Data to examine: Begin
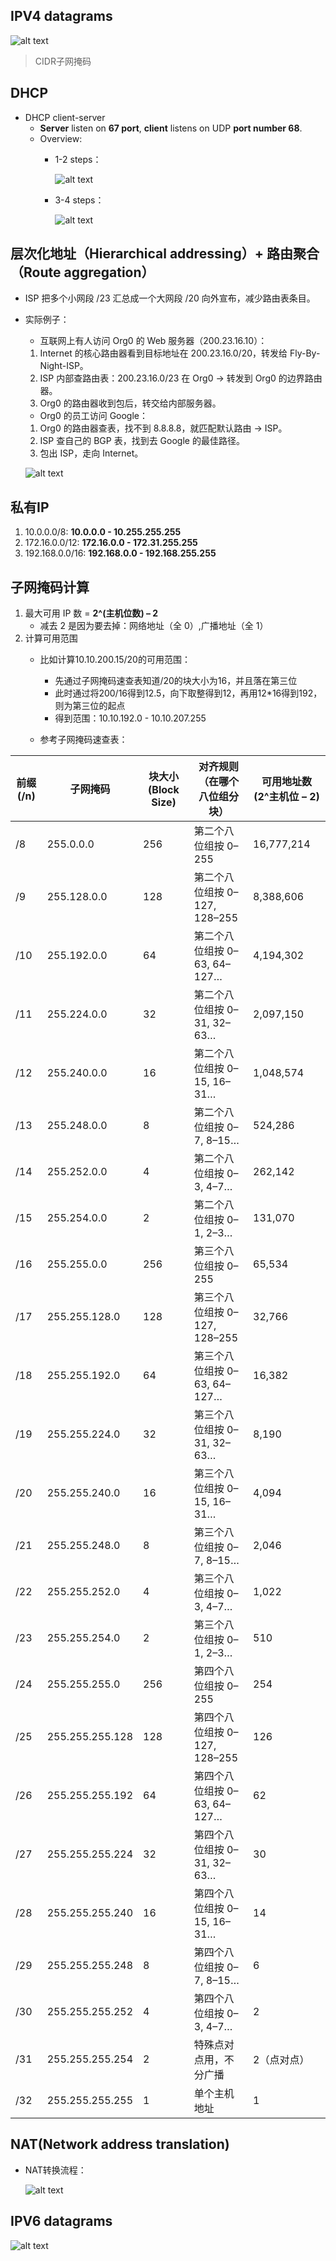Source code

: ## IPV4 datagrams

![alt text](image-11.png)

> CIDR子网掩码

## DHCP
- DHCP client-server
    - **Server** listen on **67 port**, **client** listens on UDP **port number 68**.
    - Overview:
        - 1-2 steps：

            ![alt text](image-12.png)

        - 3-4 steps：

            ![alt text](image-13.png)


## 层次化地址（Hierarchical addressing）+ 路由聚合（Route aggregation）

- ISP 把多个小网段 /23 汇总成一个大网段 /20 向外宣布，减少路由表条目。
- 实际例子：
    - 互联网上有人访问 Org0 的 Web 服务器（200.23.16.10）：
    1. Internet 的核心路由器看到目标地址在 200.23.16.0/20，转发给 Fly-By-Night-ISP。
    2. ISP 内部查路由表：200.23.16.0/23 在 Org0 → 转发到 Org0 的边界路由器。
    3. Org0 的路由器收到包后，转交给内部服务器。
    - Org0 的员工访问 Google：
    1. Org0 的路由器查表，找不到 8.8.8.8，就匹配默认路由 → ISP。
    2. ISP 查自己的 BGP 表，找到去 Google 的最佳路径。
    3. 包出 ISP，走向 Internet。

    ![alt text](image-14.png)

## 私有IP
1. 10.0.0.0/8: **10.0.0.0 - 10.255.255.255**
2. 172.16.0.0/12: **172.16.0.0 - 172.31.255.255**
3. 192.168.0.0/16: **192.168.0.0 - 192.168.255.255**

## 子网掩码计算
1. 最大可用 IP 数 = **2^(主机位数) – 2**
    - 减去 2 是因为要去掉：网络地址（全 0）,广播地址（全 1）
2. 计算可用范围
    - 比如计算10.10.200.15/20的可用范围：
        - 先通过子网掩码速查表知道/20的块大小为16，并且落在第三位
        - 此时通过将200/16得到12.5，向下取整得到12，再用12*16得到192，则为第三位的起点
        - 得到范围：10.10.192.0 - 10.10.207.255 

    - 参考子网掩码速查表：
    
| 前缀 (/n) | 子网掩码       | 块大小 (Block Size) | 对齐规则（在哪个八位组分块） | 可用地址数 (2^主机位 – 2) |
|-----------|----------------|----------------------|-------------------------------|----------------------------|
| /8  | 255.0.0.0       | 256  | 第二个八位组按 0–255           | 16,777,214 |
| /9  | 255.128.0.0     | 128  | 第二个八位组按 0–127, 128–255 | 8,388,606  |
| /10 | 255.192.0.0     | 64   | 第二个八位组按 0–63, 64–127…  | 4,194,302  |
| /11 | 255.224.0.0     | 32   | 第二个八位组按 0–31, 32–63…   | 2,097,150  |
| /12 | 255.240.0.0     | 16   | 第二个八位组按 0–15, 16–31…   | 1,048,574  |
| /13 | 255.248.0.0     | 8    | 第二个八位组按 0–7, 8–15…     | 524,286    |
| /14 | 255.252.0.0     | 4    | 第二个八位组按 0–3, 4–7…      | 262,142    |
| /15 | 255.254.0.0     | 2    | 第二个八位组按 0–1, 2–3…      | 131,070    |
| /16 | 255.255.0.0     | 256  | 第三个八位组按 0–255          | 65,534     |
| /17 | 255.255.128.0   | 128  | 第三个八位组按 0–127, 128–255 | 32,766     |
| /18 | 255.255.192.0   | 64   | 第三个八位组按 0–63, 64–127…  | 16,382     |
| /19 | 255.255.224.0   | 32   | 第三个八位组按 0–31, 32–63…   | 8,190      |
| /20 | 255.255.240.0   | 16   | 第三个八位组按 0–15, 16–31…   | 4,094      |
| /21 | 255.255.248.0   | 8    | 第三个八位组按 0–7, 8–15…     | 2,046      |
| /22 | 255.255.252.0   | 4    | 第三个八位组按 0–3, 4–7…      | 1,022      |
| /23 | 255.255.254.0   | 2    | 第三个八位组按 0–1, 2–3…      | 510        |
| /24 | 255.255.255.0   | 256  | 第四个八位组按 0–255          | 254        |
| /25 | 255.255.255.128 | 128  | 第四个八位组按 0–127, 128–255 | 126        |
| /26 | 255.255.255.192 | 64   | 第四个八位组按 0–63, 64–127…  | 62         |
| /27 | 255.255.255.224 | 32   | 第四个八位组按 0–31, 32–63…   | 30         |
| /28 | 255.255.255.240 | 16   | 第四个八位组按 0–15, 16–31…   | 14         |
| /29 | 255.255.255.248 | 8    | 第四个八位组按 0–7, 8–15…     | 6          |
| /30 | 255.255.255.252 | 4    | 第四个八位组按 0–3, 4–7…      | 2          |
| /31 | 255.255.255.254 | 2    | 特殊点对点用，不分广播         | 2（点对点） |
| /32 | 255.255.255.255 | 1    | 单个主机地址                   | 1          |

## NAT(Network address translation)
- NAT转换流程：

    ![alt text](image-15.png)

## IPV6 datagrams

![alt text](image-16.png)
Data to examine: End
Task instructions: Leave the pictures out and restate the listing word for word.

Answer for this exercise:
Source code

: ## IPV4 datagrams

![alt text](image-11.png)

> CIDR子网掩码

## DHCP
- DHCP client-server
    - **Server** listen on **67 port**, **client** listens on UDP **port number 68**.
    - Overview:
        - 1-2 steps：

            ![alt text](image-12.png)

        - 3-4 steps：

            ![alt text](image-13.png)


## 层次化地址（Hierarchical addressing）+ 路由聚合（Route aggregation）

- ISP 把多个小网段 /23 汇总成一个大网段 /20 向外宣布，减少路由表条目。
- 实际例子：
    - 互联网上有人访问 Org0 的 Web 服务器（200.23.16.10）：
    1. Internet 的核心路由器看到目标地址在 200.23.16.0/20，转发给 Fly-By-Night-ISP。
    2. ISP 内部查路由表：200.23.16.0/23 在 Org0 → 转发到 Org0 的边界路由器。
    3. Org0 的路由器收到包后，转交给内部服务器。
    - Org0 的员工访问 Google：
    1. Org0 的路由器查表，找不到 8.8.8.8，就匹配默认路由 → ISP。
    2. ISP 查自己的 BGP 表，找到去 Google 的最佳路径。
    3. 包出 ISP，走向 Internet。

    ![alt text](image-14.png)

## 私有IP
1. 10.0.0.0/8: **10.0.0.0 - 10.255.255.255**
2. 172.16.0.0/12: **172.16.0.0 - 172.31.255.255**
3. 192.168.0.0/16: **192.168.0.0 - 192.168.255.255**

## 子网掩码计算
1. 最大可用 IP 数 = **2^(主机位数) – 2**
    - 减去 2 是因为要去掉：网络地址（全 0）,广播地址（全 1）
2. 计算可用范围
    - 比如计算10.10.200.15/20的可用范围：
        - 先通过子网掩码速查表知道/20的块大小为16，并且落在第三位
        - 此时通过将200/16得到12.5，向下取整得到12，再用12*16得到192，则为第三位的起点
        - 得到范围：10.10.192.0 - 10.10.207.255 

    - 参考子网掩码速查表：
    
| 前缀 (/n) | 子网掩码       | 块大小 (Block Size) | 对齐规则（在哪个八位组分块） | 可用地址数 (2^主机位 – 2) |
|-----------|----------------|----------------------|-------------------------------|----------------------------|
| /8  | 255.0.0.0       | 256  | 第二个八位组按 0–255           | 16,777,214 |
| /9  | 255.128.0.0     | 128  | 第二个八位组按 0–127, 128–255 | 8,388,606  |
| /10 | 255.192.0.0     | 64   | 第二个八位组按 0–63, 64–127…  | 4,194,302  |
| /11 | 255.224.0.0     | 32   | 第二个八位组按 0–31, 32–63…   | 2,097,150  |
| /12 | 255.240.0.0     | 16   | 第二个八位组按 0–15, 16–31…   | 1,048,574  |
| /13 | 255.248.0.0     | 8    | 第二个八位组按 0–7, 8–15…     | 524,286    |
| /14 | 255.252.0.0     | 4    | 第二个八位组按 0–3, 4–7…      | 262,142    |
| /15 | 255.254.0.0     | 2    | 第二个八位组按 0–1, 2–3…      | 131,070    |
| /16 | 255.255.0.0     | 256  | 第三个八位组按 0–255          | 65,534     |
| /17 | 255.255.128.0   | 128  | 第三个八位组按 0–127, 128–255 | 32,766     |
| /18 | 255.255.192.0   | 64   | 第三个八位组按 0–63, 64–127…  | 16,382     |
| /19 | 255.255.224.0   | 32   | 第三个八位组按 0–31, 32–63…   | 8,190      |
| /20 | 255.255.240.0   | 16   | 第三个八位组按 0–15, 16–31…   | 4,094      |
| /21 | 255.255.248.0   | 8    | 第三个八位组按 0–7, 8–15…     | 2,046      |
| /22 | 255.255.252.0   | 4    | 第三个八位组按 0–3, 4–7…      | 1,022      |
| /23 | 255.255.254.0   | 2    | 第三个八位组按 0–1, 2–3…      | 510        |
| /24 | 255.255.255.0   | 256  | 第四个八位组按 0–255          | 254        |
| /25 | 255.255.255.128 | 128  | 第四个八位组按 0–127, 128–255 | 126        |
| /26 | 255.255.255.192 | 64   | 第四个八位组按 0–63, 64–127…  | 62         |
| /27 | 255.255.255.224 | 32   | 第四个八位组按 0–31, 32–63…   | 30         |
| /28 | 255.255.255.240 | 16   | 第四个八位组按 0–15, 16–31…   | 14         |
| /29 | 255.255.255.248 | 8    | 第四个八位组按 0–7, 8–15…     | 6          |
| /30 | 255.255.255.252 | 4    | 第四个八位组按 0–3, 4–7…      | 2          |
| /31 | 255.255.255.254 | 2    | 特殊点对点用，不分广播         | 2（点对点） |
| /32 | 255.255.255.255 | 1    | 单个主机地址                   | 1          |

## NAT(Network address translation)
- NAT转换流程：

    ![alt text](image-15.png)

## IPV6 datagrams

![alt text](image-16.png)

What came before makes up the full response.